When mother was in one of her mournful rants – as in the war will go on forever and nothing will ever be any good – her rant could turn a corner and land on the Irish. The Irish are dirty, she would say. I did not see any sign of any Irish around, except for Jim O’Malley, who we called Uncle Jim. But he and had been at Princeton with Dad and also sometimes summered in the White Mountains, so he was did not count. The biggest threat was from the Italians. Many lived in Saugatuck, about four miles away but distant in spirit. Saugatuck’s main purpose was that it was the place where commuters, like Dad, caught the New York, Hartford & New Haven Railroad trains into the city every day. The only time we were there not to catch or meet a train was at the St. Anthony’s festival – succulent food and fireworks that were better than anything the non-Italians could set off on the Fourth of July in the nearby but very different town of Westport. And further away in the big, rough city of Bridgeport (which was where we the bad kids would go when we played hooky) there were Italians everywhere. The problem, for the people in our town was that the Italians were not really white people. They were swarthy and uneducated. Once a carload of Italians boys had stopped on our road near the place were we sent swimming and they themselves actually went swimming. From the way my parents talked they lived in terror of further invasions by what the called those boys from Bridgeport.
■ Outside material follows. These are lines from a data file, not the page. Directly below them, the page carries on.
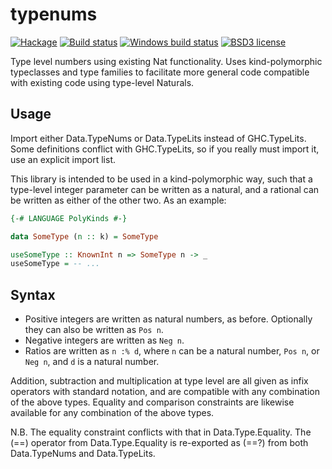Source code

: # typenums

[![Hackage](https://img.shields.io/hackage/v/typenums.svg)](https://hackage.haskell.org/package/typenums)
[![Build status](https://secure.travis-ci.org/adituv/typenums.svg)](https://travis-ci.org/adituv/typenums)
[![Windows build status](https://ci.appveyor.com/api/projects/status/github/adituv/typenums?branch=master&svg=true)](https://ci.appveyor.com/project/adituv/typenums)
[![BSD3 license](https://img.shields.io/badge/license-BSD3-blue.svg)](https://github.com/adituv/typenums/blob/master/LICENSE)

Type level numbers using existing Nat functionality. Uses kind-polymorphic
typeclasses and type families to facilitate more general code compatible with
existing code using type-level Naturals.

## Usage
Import either Data.TypeNums or Data.TypeLits instead of GHC.TypeLits.  Some
definitions conflict with GHC.TypeLits, so if you really must import it, use
an explicit import list.

This library is intended to be used in a kind-polymorphic way, such that
a type-level integer parameter can be written as a natural, and a rational
can be written as either of the other two.  As an example:

```haskell
{-# LANGUAGE PolyKinds #-}

data SomeType (n :: k) = SomeType

useSomeType :: KnownInt n => SomeType n -> _
useSomeType = -- ...
```

## Syntax
* Positive integers are written as natural numbers, as before.  Optionally
  they can also be written as `Pos n`.
* Negative integers are written as `Neg n`.
* Ratios are written as `n :% d`, where `n` can be a natural number, `Pos n`,
  or `Neg n`, and `d` is a natural number.

Addition, subtraction and multiplication at type level are all given as infix
operators with standard notation, and are compatible with any combination of
the above types.  Equality and comparison constraints are likewise available
for any combination of the above types.

N.B. The equality constraint conflicts with that in Data.Type.Equality.  The
(==) operator from Data.Type.Equality is re-exported as (==?) from both
Data.TypeNums and Data.TypeLits.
Once we had a vibrant white maid, Emmy Defoe, who had been to Vassar long ago and had once been married briefly to a famous alcoholic Broadway playwright and was now married to Joe the garbage man. This had to do with radical things going on at Vassar in the thirties, Mother said. Joe certainly did not live with us, but he visited Emmy in her damp room behind the kitchen, from which came loud laugher. My brother Peter and I concluded Old Joe and Emmy were fucking – which made our house a much interesting place. Joe had a daughter with the sexy name Yvonne who was as smooth, and already curvy, as those terrific villainess Mexican bar girls who sometimes turned up in Westerns. Smooth and olive skinned with black hair that fell around her shiny smooth shoulders. She was put in our eighth grade class but she was absent a lot and had no friends in our school. The other girls had names like Emily and Mary Ellen. We boys when we were at Compo Beach would take up positions from which we could stare at Yvonne, who wore a black bathing suit so tight on her body that she looked like a Varga girl out of Esquire – and was always surrounded by dark older boys who must have been from Bridgeport.

I though that when I grew up I would spend a lot of time Italy. So it did not seem out of the way that in my teens I lost my virginity at a Roman brothel to a not-so-young girl who appeared in the reception room in a skin-tight swim suit.